**Description of the task**:
In the listing below, locate the lines bearing the word "wollte". Copy every one of them.

**Exercise materials**:

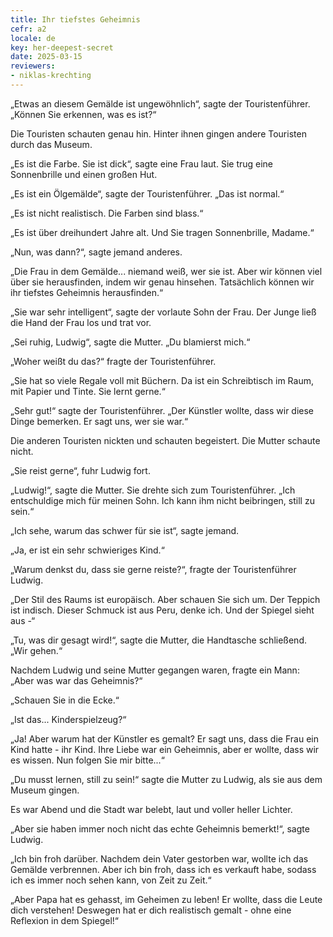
 ```yaml
---
title: Ihr tiefstes Geheimnis
cefr: a2
locale: de
key: her-deepest-secret
date: 2025-03-15
reviewers:
- niklas-krechting
---
```


„Etwas an diesem Gemälde ist ungewöhnlich“, sagte der Touristenführer. „Können Sie erkennen, was es ist?“

Die Touristen schauten genau hin. Hinter ihnen gingen andere Touristen durch das Museum.

„Es ist die Farbe. Sie ist dick“, sagte eine Frau laut. Sie trug eine Sonnenbrille und einen großen Hut.

„Es ist ein Ölgemälde“, sagte der Touristenführer. „Das ist normal.“

„Es ist nicht realistisch. Die Farben sind blass.“

„Es ist über dreihundert Jahre alt. Und Sie tragen Sonnenbrille, Madame.“

„Nun, was dann?“, sagte jemand anderes.

„Die Frau in dem Gemälde... niemand weiß, wer sie ist. Aber wir können viel über sie herausfinden, indem wir genau hinsehen. Tatsächlich können wir ihr tiefstes Geheimnis herausfinden.“

„Sie war sehr intelligent“, sagte der vorlaute Sohn der Frau. Der Junge ließ die Hand der Frau los und trat vor.

„Sei ruhig, Ludwig“, sagte die Mutter. „Du blamierst mich.“

„Woher weißt du das?“ fragte der Touristenführer.

„Sie hat so viele Regale voll mit Büchern. Da ist ein Schreibtisch im Raum, mit Papier und Tinte. Sie lernt gerne.“

„Sehr gut!“ sagte der Touristenführer. „Der Künstler wollte, dass wir diese Dinge bemerken. Er sagt uns, wer sie war.“

Die anderen Touristen nickten und schauten begeistert. Die Mutter schaute nicht.

„Sie reist gerne“, fuhr Ludwig fort.

„Ludwig!“, sagte die Mutter. Sie drehte sich zum Touristenführer. „Ich entschuldige mich für meinen Sohn. Ich kann ihm nicht beibringen, still zu sein.“

„Ich sehe, warum das schwer für sie ist“, sagte jemand.

„Ja, er ist ein sehr schwieriges Kind.“

„Warum denkst du, dass sie gerne reiste?“, fragte der Touristenführer Ludwig.

„Der Stil des Raums ist europäisch. Aber schauen Sie sich um. Der Teppich ist indisch. Dieser Schmuck ist aus Peru, denke ich. Und der Spiegel sieht aus -“

„Tu, was dir gesagt wird!“, sagte die Mutter, die Handtasche schließend. „Wir gehen.“

Nachdem Ludwig und seine Mutter gegangen waren, fragte ein Mann: „Aber was war das Geheimnis?“

„Schauen Sie in die Ecke.“

„Ist das... Kinderspielzeug?“

„Ja! Aber warum hat der Künstler es gemalt? Er sagt uns, dass die Frau ein Kind hatte - ihr Kind. Ihre Liebe war ein Geheimnis, aber er wollte, dass wir es wissen. Nun folgen Sie mir bitte...“

„Du musst lernen, still zu sein!“ sagte die Mutter zu Ludwig, als sie aus dem Museum gingen.

Es war Abend und die Stadt war belebt, laut und voller heller Lichter.

„Aber sie haben immer noch nicht das echte Geheimnis bemerkt!“, sagte Ludwig.

„Ich bin froh darüber. Nachdem dein Vater gestorben war, wollte ich das Gemälde verbrennen. Aber ich bin froh, dass ich es verkauft habe, sodass ich es immer noch sehen kann, von Zeit zu Zeit.“

„Aber Papa hat es gehasst, im Geheimen zu leben! Er wollte, dass die Leute dich verstehen! Deswegen hat er dich realistisch gemalt - ohne eine Reflexion in dem Spiegel!“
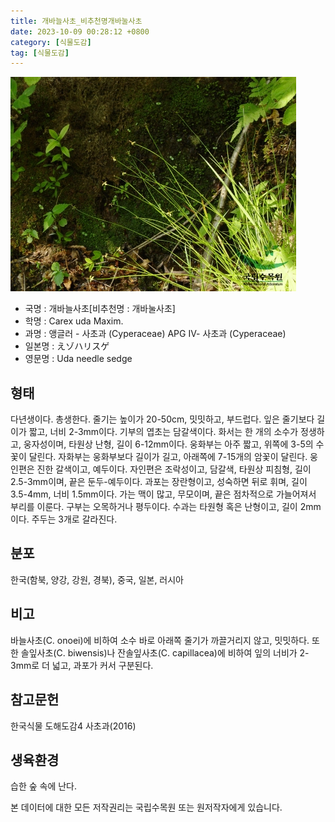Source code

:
 ```yaml
---
title: 개바늘사초_비추천명개바눌사초
date: 2023-10-09 00:28:12 +0800
category: [식물도감]
tag: [식물도감]
---
```




![개바늘사초[비추천명 : 개바눌사초]](/assets/img/fileUpload/plants/basic/Cyperaceae/Carex/5059/5059_1_th2.jpg)
- 국명 : 개바늘사초[비추천명 : 개바눌사초]
- 학명 : Carex uda Maxim.
- 과명 : 앵글러 - 사초과 (Cyperaceae) APG Ⅳ- 사초과 (Cyperaceae)
- 일본명 : えゾハリスゲ
- 영문명 : Uda needle sedge


## 형태
다년생이다. 총생한다. 줄기는 높이가 20-50cm, 밋밋하고, 부드럽다. 잎은 줄기보다 길이가 짧고, 너비 2-3mm이다. 기부의 엽초는 담갈색이다. 화서는 한 개의 소수가 정생하고, 웅자성이며, 타원상 난형, 길이 6-12mm이다. 웅화부는 아주 짧고, 위쪽에 3-5의 수꽃이 달린다. 자화부는 웅화부보다 길이가 길고, 아래쪽에 7-15개의 암꽃이 달린다. 웅인편은 진한 갈색이고, 예두이다. 자인편은 조락성이고, 담갈색, 타원상 피침형, 길이 2.5-3mm이며, 끝은 둔두-예두이다. 과포는 장란형이고, 성숙하면 뒤로 휘며, 길이 3.5-4mm, 너비 1.5mm이다. 가는 맥이 많고, 무모이며, 끝은 점차적으로 가늘어져서 부리를 이룬다. 구부는 오목하거나 평두이다. 수과는 타원형 혹은 난형이고, 길이 2mm이다. 주두는 3개로 갈라진다.
## 분포
한국(함북, 양강, 강원, 경북), 중국, 일본, 러시아
## 비고
바늘사초(C. onoei)에 비하여 소수 바로 아래쪽 줄기가 까끌거리지 않고, 밋밋하다. 또한 솔잎사초(C. biwensis)나 잔솔잎사초(C. capillacea)에 비하여 잎의 너비가 2-3mm로 더 넓고, 과포가 커서 구분된다.
## 참고문헌
한국식물 도해도감4 사초과(2016)
## 생육환경
습한 숲 속에 난다.






본 데이터에 대한 모든 저작권리는 국립수목원 또는 원저작자에게 있습니다.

**Exercise answer**:
„Sehr gut!“ sagte der Touristenführer. „Der Künstler wollte, dass wir diese Dinge bemerken. Er sagt uns, wer sie war.“
„Ja! Aber warum hat der Künstler es gemalt? Er sagt uns, dass die Frau ein Kind hatte - ihr Kind. Ihre Liebe war ein Geheimnis, aber er wollte, dass wir es wissen. Nun folgen Sie mir bitte...“
„Ich bin froh darüber. Nachdem dein Vater gestorben war, wollte ich das Gemälde verbrennen. Aber ich bin froh, dass ich es verkauft habe, sodass ich es immer noch sehen kann, von Zeit zu Zeit.“
„Aber Papa hat es gehasst, im Geheimen zu leben! Er wollte, dass die Leute dich verstehen! Deswegen hat er dich realistisch gemalt - ohne eine Reflexion in dem Spiegel!“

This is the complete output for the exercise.